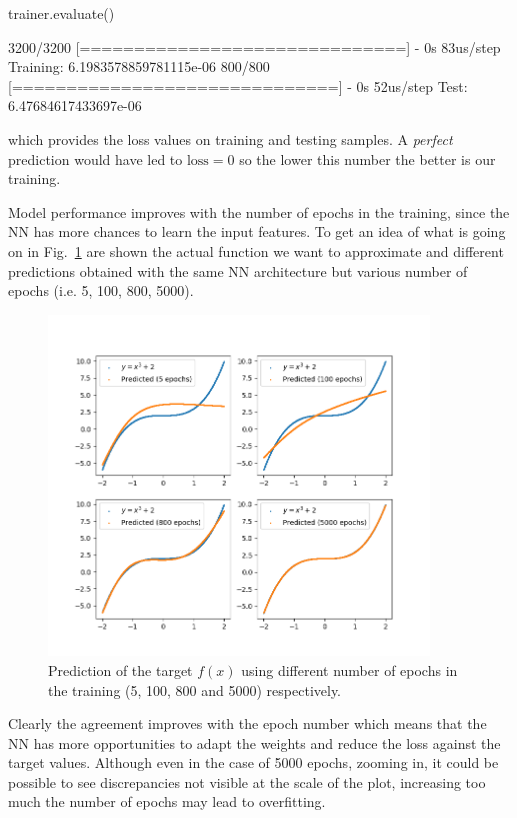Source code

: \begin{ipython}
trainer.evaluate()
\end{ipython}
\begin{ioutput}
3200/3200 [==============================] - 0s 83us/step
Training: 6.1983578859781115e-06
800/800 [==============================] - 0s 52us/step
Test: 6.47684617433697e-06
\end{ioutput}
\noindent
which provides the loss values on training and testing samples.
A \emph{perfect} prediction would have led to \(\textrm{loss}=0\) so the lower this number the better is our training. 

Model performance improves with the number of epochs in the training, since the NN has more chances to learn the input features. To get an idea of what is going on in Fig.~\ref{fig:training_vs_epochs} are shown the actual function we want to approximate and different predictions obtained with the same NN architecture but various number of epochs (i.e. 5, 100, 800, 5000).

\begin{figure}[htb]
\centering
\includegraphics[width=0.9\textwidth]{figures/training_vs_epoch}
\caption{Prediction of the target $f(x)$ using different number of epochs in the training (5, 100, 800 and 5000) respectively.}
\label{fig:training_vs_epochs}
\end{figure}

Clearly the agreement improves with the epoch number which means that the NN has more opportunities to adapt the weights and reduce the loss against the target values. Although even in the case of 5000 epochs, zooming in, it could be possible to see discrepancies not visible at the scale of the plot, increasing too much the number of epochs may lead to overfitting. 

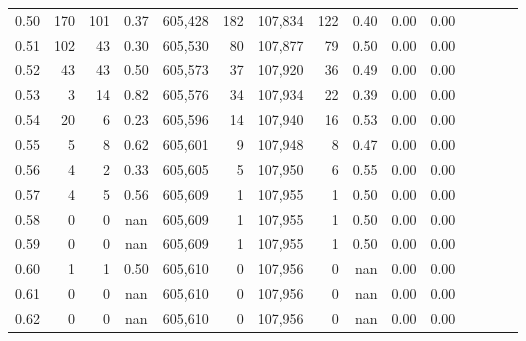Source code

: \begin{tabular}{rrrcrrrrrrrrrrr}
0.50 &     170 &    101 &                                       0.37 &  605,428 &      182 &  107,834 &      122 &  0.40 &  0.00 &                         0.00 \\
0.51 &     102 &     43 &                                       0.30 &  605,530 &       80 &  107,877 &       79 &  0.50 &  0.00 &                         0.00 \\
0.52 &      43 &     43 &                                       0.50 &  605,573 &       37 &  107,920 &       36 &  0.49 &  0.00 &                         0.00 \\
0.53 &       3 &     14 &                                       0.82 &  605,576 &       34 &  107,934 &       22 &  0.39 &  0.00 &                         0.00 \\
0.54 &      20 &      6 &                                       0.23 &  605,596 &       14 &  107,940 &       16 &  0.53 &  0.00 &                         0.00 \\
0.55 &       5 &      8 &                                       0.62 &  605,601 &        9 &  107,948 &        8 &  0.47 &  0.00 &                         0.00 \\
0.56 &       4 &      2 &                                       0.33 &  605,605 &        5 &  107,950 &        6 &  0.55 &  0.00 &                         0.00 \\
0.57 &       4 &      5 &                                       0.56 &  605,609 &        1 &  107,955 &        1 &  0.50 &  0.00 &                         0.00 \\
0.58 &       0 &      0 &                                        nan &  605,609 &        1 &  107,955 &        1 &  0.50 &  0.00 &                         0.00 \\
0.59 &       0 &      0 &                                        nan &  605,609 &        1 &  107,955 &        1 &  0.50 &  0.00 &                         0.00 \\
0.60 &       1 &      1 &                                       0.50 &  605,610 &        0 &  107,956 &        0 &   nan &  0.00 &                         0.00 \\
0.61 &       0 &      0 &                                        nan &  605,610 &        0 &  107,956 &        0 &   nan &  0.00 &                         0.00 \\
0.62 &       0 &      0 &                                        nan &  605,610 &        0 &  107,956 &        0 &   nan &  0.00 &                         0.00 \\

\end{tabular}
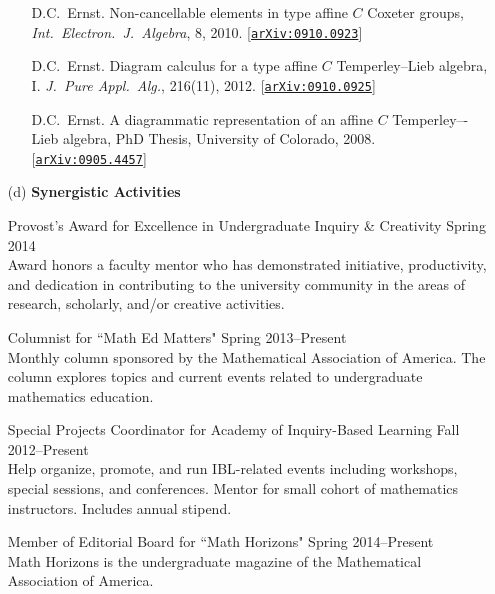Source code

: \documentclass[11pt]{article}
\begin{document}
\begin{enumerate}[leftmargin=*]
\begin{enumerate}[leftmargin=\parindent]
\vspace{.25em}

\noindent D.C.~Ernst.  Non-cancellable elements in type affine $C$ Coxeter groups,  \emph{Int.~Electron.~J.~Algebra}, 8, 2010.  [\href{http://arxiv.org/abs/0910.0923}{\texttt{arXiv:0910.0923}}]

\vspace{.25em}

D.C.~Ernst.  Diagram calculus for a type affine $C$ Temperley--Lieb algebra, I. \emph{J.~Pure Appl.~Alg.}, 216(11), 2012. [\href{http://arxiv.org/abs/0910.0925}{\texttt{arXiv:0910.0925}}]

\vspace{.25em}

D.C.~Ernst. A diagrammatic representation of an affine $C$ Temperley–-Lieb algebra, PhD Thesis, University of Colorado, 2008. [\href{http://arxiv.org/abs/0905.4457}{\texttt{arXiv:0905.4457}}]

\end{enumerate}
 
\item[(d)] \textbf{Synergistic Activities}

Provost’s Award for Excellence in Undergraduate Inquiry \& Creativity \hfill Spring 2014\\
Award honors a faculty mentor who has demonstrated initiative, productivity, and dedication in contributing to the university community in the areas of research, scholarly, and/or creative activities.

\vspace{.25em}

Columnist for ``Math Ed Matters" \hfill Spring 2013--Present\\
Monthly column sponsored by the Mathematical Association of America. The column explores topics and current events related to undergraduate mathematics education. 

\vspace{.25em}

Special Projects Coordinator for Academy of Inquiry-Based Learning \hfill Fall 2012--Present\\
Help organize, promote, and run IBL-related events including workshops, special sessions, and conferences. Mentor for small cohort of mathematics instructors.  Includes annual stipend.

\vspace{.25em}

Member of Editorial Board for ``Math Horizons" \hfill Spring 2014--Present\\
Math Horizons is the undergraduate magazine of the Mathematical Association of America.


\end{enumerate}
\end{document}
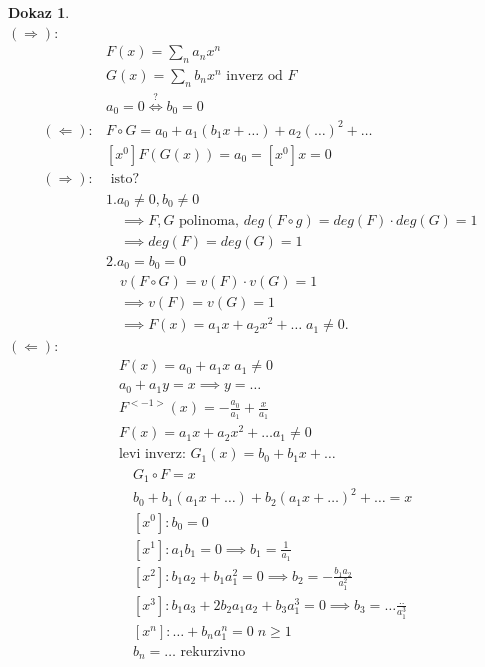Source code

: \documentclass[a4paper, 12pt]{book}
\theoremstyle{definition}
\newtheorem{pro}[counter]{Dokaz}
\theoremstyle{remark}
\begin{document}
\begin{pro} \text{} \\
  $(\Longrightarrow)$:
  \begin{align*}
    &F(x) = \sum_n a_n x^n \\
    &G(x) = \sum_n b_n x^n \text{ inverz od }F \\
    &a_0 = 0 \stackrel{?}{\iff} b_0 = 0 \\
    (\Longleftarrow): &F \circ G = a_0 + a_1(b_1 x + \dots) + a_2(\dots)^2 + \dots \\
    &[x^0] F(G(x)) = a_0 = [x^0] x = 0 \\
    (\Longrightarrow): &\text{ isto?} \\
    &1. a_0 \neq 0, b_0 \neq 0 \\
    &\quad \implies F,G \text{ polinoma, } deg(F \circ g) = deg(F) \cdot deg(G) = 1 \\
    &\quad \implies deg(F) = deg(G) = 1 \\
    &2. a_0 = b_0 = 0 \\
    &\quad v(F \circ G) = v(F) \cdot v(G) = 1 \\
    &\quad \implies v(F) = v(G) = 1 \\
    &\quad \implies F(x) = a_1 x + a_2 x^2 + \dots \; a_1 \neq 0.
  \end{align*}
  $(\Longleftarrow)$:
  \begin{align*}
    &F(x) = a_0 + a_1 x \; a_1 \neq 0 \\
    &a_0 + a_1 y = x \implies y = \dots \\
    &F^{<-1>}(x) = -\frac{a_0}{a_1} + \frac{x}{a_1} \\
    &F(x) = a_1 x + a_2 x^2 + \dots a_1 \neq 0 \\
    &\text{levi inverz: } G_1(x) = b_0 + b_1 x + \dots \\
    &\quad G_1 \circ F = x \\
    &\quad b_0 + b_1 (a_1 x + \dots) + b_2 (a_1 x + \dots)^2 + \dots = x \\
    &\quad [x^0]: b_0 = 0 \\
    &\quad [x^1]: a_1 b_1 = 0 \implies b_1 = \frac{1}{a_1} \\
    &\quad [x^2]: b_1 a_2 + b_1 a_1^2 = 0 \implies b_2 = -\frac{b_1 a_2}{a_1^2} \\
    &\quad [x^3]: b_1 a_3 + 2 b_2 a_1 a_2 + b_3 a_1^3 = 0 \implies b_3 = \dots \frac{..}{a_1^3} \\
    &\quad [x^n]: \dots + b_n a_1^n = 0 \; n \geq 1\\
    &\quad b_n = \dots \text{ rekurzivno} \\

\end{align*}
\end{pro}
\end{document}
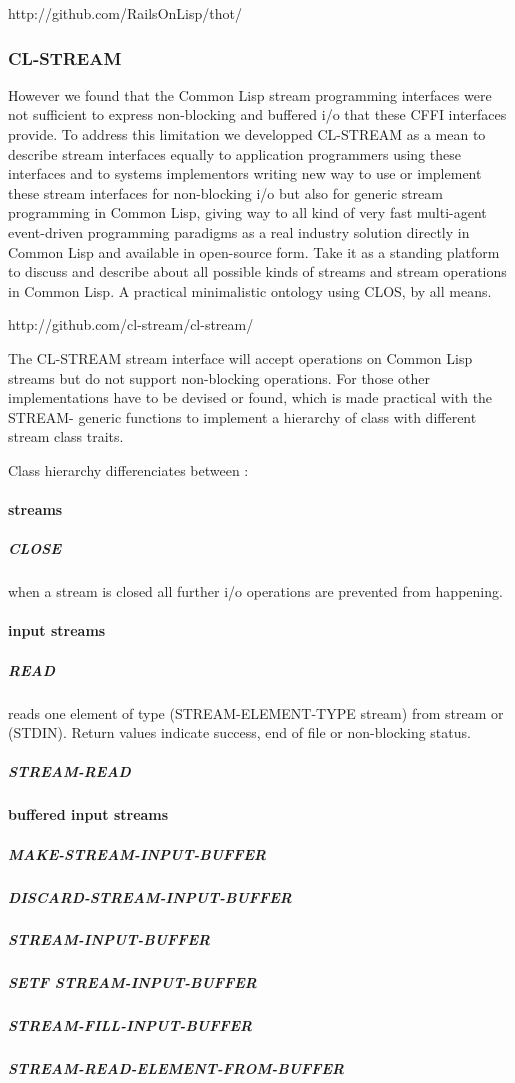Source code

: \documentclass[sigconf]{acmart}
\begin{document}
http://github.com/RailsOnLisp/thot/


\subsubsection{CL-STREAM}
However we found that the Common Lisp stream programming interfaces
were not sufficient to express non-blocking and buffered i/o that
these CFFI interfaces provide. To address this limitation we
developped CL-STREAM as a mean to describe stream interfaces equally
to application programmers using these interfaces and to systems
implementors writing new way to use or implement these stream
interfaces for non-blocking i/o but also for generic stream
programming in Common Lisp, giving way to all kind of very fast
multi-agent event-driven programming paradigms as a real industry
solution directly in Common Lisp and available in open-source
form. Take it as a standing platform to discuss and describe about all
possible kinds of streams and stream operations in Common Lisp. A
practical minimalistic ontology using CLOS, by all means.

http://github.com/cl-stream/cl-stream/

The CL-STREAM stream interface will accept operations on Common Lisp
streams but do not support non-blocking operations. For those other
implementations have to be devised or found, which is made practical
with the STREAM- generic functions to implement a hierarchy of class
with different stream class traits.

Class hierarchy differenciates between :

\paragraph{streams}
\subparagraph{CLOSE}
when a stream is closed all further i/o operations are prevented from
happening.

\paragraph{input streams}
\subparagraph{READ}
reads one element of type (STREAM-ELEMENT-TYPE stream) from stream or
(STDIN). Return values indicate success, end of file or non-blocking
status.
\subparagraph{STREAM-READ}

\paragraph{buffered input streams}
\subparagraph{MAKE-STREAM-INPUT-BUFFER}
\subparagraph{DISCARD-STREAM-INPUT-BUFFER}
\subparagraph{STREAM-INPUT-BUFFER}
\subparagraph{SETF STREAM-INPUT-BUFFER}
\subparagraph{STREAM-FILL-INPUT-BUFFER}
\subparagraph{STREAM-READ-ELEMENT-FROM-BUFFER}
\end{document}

# Activity:
Within the material above, find every line containing the word "programming" and copy it.

# The answer:
However we found that the Common Lisp stream programming interfaces
programming in Common Lisp, giving way to all kind of very fast
multi-agent event-driven programming paradigms as a real industry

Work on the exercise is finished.